- **THE PROBLEM**
Look through the listing below and write out exactly the lines from the line with "ExistsByIdValidator (pci = 8)" to the line with "- cadastro de uma-categoria", both included, and no others.

- **TASK MATERIAL**

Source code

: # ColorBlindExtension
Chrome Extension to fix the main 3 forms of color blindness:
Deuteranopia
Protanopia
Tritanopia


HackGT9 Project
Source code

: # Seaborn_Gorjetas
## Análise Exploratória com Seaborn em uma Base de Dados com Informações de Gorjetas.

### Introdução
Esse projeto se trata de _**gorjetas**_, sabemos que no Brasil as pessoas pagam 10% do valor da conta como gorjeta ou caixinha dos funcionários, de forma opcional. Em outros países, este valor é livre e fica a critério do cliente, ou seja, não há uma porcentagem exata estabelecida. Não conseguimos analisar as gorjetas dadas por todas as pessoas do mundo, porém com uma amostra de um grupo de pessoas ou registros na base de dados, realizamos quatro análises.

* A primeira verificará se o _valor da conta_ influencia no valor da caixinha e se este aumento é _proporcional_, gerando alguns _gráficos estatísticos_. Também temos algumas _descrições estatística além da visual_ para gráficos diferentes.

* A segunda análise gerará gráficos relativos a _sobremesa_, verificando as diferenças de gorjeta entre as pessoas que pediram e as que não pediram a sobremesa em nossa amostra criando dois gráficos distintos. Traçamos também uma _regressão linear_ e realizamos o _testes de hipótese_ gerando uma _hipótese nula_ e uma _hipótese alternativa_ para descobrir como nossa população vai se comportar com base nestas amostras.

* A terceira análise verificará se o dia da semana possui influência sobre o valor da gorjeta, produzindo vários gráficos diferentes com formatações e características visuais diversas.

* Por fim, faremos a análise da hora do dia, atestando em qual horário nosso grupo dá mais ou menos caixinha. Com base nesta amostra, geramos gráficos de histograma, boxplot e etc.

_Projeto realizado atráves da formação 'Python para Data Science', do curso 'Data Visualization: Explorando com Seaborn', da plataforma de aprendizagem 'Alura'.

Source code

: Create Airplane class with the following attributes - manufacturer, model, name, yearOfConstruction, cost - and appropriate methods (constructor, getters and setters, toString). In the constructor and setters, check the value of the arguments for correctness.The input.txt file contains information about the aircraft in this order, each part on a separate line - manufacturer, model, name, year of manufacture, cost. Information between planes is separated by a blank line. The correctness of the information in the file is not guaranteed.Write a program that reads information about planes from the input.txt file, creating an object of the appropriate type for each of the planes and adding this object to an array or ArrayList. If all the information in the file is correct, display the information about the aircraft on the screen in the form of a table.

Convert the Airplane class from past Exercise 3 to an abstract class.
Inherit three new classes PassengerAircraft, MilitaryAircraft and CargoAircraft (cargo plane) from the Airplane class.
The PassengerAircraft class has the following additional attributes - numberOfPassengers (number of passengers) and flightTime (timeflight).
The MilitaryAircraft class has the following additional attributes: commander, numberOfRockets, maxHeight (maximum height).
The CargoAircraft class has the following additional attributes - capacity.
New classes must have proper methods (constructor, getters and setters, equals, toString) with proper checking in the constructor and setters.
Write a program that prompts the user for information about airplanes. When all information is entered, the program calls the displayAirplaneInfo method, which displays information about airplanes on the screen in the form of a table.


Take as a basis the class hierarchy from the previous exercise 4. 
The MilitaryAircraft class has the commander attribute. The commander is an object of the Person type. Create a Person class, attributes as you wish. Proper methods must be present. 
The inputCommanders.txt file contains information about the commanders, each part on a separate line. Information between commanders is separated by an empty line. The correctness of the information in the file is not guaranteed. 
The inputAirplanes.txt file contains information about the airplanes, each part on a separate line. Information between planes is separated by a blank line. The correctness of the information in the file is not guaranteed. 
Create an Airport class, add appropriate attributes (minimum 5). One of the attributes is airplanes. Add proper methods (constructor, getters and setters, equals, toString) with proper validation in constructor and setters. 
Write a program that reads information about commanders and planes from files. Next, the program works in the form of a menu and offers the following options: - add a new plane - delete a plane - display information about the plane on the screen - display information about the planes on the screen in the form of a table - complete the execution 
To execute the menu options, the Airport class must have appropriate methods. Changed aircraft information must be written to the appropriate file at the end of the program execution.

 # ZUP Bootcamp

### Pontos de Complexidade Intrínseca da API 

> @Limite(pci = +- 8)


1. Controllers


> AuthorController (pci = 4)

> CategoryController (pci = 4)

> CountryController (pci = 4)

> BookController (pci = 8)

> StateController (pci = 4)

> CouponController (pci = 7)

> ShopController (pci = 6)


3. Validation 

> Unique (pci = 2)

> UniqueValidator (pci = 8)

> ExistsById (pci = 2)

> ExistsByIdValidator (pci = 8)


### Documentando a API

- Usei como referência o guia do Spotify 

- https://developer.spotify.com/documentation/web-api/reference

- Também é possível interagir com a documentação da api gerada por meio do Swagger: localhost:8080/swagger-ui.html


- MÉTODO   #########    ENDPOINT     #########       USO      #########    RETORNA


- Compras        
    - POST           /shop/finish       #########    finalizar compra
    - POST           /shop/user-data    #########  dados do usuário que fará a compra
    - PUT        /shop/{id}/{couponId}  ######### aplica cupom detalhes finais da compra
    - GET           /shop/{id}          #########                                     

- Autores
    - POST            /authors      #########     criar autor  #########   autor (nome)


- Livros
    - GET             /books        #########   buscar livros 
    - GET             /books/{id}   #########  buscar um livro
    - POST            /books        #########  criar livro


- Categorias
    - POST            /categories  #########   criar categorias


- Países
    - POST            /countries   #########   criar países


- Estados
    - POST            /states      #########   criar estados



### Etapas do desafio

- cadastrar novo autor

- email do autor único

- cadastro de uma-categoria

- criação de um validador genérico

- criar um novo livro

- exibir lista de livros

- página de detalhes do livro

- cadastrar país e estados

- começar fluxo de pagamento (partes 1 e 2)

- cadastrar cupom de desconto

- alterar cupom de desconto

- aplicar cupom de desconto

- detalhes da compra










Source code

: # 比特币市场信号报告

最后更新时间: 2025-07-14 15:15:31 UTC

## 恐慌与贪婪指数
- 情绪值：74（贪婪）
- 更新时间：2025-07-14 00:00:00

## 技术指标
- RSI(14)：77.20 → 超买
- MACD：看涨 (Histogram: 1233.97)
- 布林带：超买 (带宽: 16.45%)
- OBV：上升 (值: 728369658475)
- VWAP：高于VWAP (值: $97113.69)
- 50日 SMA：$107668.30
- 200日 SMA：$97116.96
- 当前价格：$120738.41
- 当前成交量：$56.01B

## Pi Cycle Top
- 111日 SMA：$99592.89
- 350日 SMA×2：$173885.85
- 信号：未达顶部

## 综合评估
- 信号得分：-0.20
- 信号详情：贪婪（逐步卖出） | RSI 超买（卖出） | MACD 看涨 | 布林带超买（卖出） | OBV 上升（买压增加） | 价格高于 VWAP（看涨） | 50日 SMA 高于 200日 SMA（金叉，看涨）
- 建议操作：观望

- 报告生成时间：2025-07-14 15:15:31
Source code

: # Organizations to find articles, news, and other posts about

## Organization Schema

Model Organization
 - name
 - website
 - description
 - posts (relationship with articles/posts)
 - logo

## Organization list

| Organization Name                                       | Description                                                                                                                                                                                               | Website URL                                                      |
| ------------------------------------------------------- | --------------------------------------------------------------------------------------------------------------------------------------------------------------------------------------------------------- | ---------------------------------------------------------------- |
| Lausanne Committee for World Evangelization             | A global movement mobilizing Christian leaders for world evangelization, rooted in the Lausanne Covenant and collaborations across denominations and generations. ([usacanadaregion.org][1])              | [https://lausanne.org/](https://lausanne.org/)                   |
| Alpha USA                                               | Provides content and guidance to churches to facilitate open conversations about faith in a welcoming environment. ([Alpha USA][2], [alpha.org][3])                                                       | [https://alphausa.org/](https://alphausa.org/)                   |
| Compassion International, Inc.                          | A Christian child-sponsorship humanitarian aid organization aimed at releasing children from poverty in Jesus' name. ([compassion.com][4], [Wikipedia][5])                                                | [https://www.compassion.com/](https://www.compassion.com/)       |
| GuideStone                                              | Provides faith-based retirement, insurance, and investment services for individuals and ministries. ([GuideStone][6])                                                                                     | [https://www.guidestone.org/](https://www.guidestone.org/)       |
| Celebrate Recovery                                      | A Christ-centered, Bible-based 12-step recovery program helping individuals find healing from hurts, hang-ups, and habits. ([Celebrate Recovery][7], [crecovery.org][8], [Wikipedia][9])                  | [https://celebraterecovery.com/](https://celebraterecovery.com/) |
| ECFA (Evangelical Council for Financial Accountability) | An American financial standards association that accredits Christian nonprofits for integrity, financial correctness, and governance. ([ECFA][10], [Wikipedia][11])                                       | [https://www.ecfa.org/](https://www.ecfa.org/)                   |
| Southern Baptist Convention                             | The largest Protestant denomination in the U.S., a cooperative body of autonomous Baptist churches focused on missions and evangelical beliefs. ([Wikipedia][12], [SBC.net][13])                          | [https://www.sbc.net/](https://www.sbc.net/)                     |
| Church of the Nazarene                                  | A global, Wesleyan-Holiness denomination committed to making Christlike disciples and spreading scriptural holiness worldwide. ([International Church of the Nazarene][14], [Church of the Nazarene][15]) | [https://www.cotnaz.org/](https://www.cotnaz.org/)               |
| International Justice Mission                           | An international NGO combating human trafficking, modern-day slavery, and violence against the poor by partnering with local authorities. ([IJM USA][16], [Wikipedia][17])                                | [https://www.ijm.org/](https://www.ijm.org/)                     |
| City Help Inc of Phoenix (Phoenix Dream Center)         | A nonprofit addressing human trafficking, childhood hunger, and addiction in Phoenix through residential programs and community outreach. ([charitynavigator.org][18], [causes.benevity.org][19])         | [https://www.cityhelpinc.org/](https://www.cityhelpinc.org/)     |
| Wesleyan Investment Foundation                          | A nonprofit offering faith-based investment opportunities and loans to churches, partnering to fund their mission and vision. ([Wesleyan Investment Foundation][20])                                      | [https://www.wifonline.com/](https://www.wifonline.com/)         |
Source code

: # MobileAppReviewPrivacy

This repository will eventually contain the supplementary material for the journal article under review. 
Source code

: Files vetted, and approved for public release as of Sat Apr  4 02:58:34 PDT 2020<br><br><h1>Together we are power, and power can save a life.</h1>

- **ANSWER TO THIS EXERCISE**
> ExistsByIdValidator (pci = 8)


### Documentando a API

- Usei como referência o guia do Spotify 

- https://developer.spotify.com/documentation/web-api/reference

- Também é possível interagir com a documentação da api gerada por meio do Swagger: localhost:8080/swagger-ui.html


- MÉTODO   #########    ENDPOINT     #########       USO      #########    RETORNA


- Compras        
    - POST           /shop/finish       #########    finalizar compra
    - POST           /shop/user-data    #########  dados do usuário que fará a compra
    - PUT        /shop/{id}/{couponId}  ######### aplica cupom detalhes finais da compra
    - GET           /shop/{id}          #########                                     

- Autores
    - POST            /authors      #########     criar autor  #########   autor (nome)


- Livros
    - GET             /books        #########   buscar livros 
    - GET             /books/{id}   #########  buscar um livro
    - POST            /books        #########  criar livro


- Categorias
    - POST            /categories  #########   criar categorias


- Países
    - POST            /countries   #########   criar países


- Estados
    - POST            /states      #########   criar estados



### Etapas do desafio

- cadastrar novo autor

- email do autor único

- cadastro de uma-categoria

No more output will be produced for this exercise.